I don't put reverb on 70% of my tracks, only on stuff that is dry. So basically I'm just helping the dry stuff blend in with the wet stuff.

If something is super-duper dry, I'll add a reverb just to that track that puts it into a recording studio-sounding space. Then that gets sent to the Seventh Heaven bus.

I have 16 Seventh Heaven FX tracks in Cubase, one for each stem (ie, Strings, Brass, Perc, etc). This way each stem gets rendered out with reverb on it.

Most of the composers I've chatted with say the issue of "blending" libraries seems to be something overly fretted about. My tracks are a mix of OT, Spitfire, Cinematic Series, ProjectSAM, Heavocity, Stretzov, and more and it really isn't an issue. I mean, I'm more worried about writing a good melody than I am about reverb algorithms.


----------



## jcrosby (Dec 26, 2020)

markit said:


> Moreover, isn’t a bit of a paradox to apply the tail reverb of a random room to another room used simply to place the instruments into a space?


Reverb not only helps gel things together spatially, it often has a 'gluing' effect similar to the way a bus compressor helps _glue_ a mix together.

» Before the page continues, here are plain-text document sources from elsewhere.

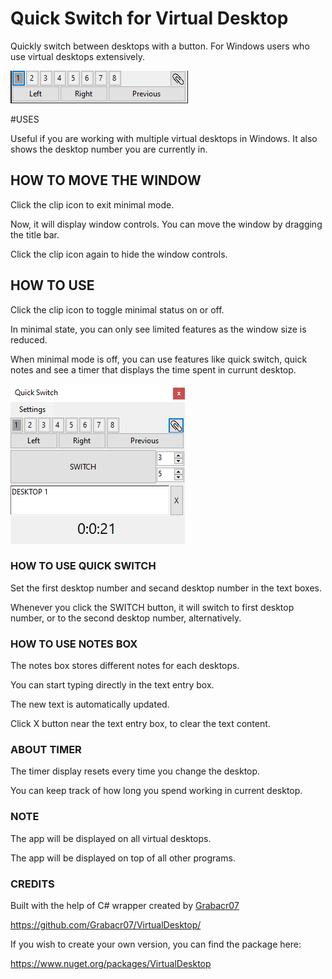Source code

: # Quick Switch for Virtual Desktop
Quickly switch between desktops with a button. For Windows users who use virtual desktops extensively.

![Minimal Mode of Quick Switch Virtual Desktop](https://github.com/ananthananth/quick-switch-virtual-desktop/blob/main/img/qs2.png)

#USES

Useful if you are working with multiple virtual desktops in Windows.
It also shows the desktop number you are currently in.

## HOW TO MOVE THE WINDOW

Click the clip icon to exit minimal mode.

Now, it will display window controls. You can move the window by dragging the title bar.

Click the clip icon again to hide the window controls.

## HOW TO USE

Click the clip icon to toggle minimal status on or off.

In minimal state, you can only see limited features as the window size is reduced.

When minimal mode is off, you can use features like quick switch, quick notes and see a timer that displays the time spent in currunt desktop.

![Full Mode of Quick Switch Virtual Desktop](https://github.com/ananthananth/quick-switch-virtual-desktop/blob/main/img/qs1.png)

### HOW TO USE QUICK SWITCH

Set the first desktop number and secand desktop number in the text boxes.

Whenever you click the SWITCH button, it will switch to first desktop number, or to the second desktop number, alternatively.

### HOW TO USE NOTES BOX

The notes box stores different notes for each desktops.

You can start typing directly in the text entry box. 

The new text is automatically updated.

Click X button near the text entry box, to clear the text content.

### ABOUT TIMER

The timer display resets every time you change the desktop.

You can keep track of how long you spend working in current desktop.

### NOTE

The app will be displayed on all virtual desktops.

The app will be displayed on top of all other programs.


### CREDITS

Built with the help of C# wrapper created by [Grabacr07](https://github.com/Grabacr07)

https://github.com/Grabacr07/VirtualDesktop/

If you wish to create your own version, you can find the package here:

https://www.nuget.org/packages/VirtualDesktop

A little reverb not only can help things feel more like their in the same or a similar space, it also creates a sense of cohesiveness... This is why many engineers send a very small amount of a whole mix to a common reverb tucked way back in the mix.


----------



## jbuhler (Dec 26, 2020)

Beat Kaufmann said:


> Hi Markrs
> "DearVR Music or Pro" are plug-ins which are made to produce "binaural audio", which in turn are intended for headphones only.
> I would refrain from using such tools if the result is not explicitly intended for headphone users.
> 
> ...


Does your mixing class cover this, moving the instrument in depth without adding tail, not moving the depth while increasing the tail?


----------



## SergeD (Dec 26, 2020)

el-bo said:


> I've read these posts, already. All you're doing is backing one point-of-view i.e If it sounds good, then it's good, or that one must just make sure to skilful in arranging their tracks for reverb to become a doddle.



You're right, sorry, and I understand your feeling. My own recipe is very trivial, CC7 to adjust volumes, and CC11 to modulate attack, release and even tamper reverb tails in an orchestral library. Once everything seems balanced, I test some reverbs, if something is wrong, I move back using again CC7 or CC11 controls. 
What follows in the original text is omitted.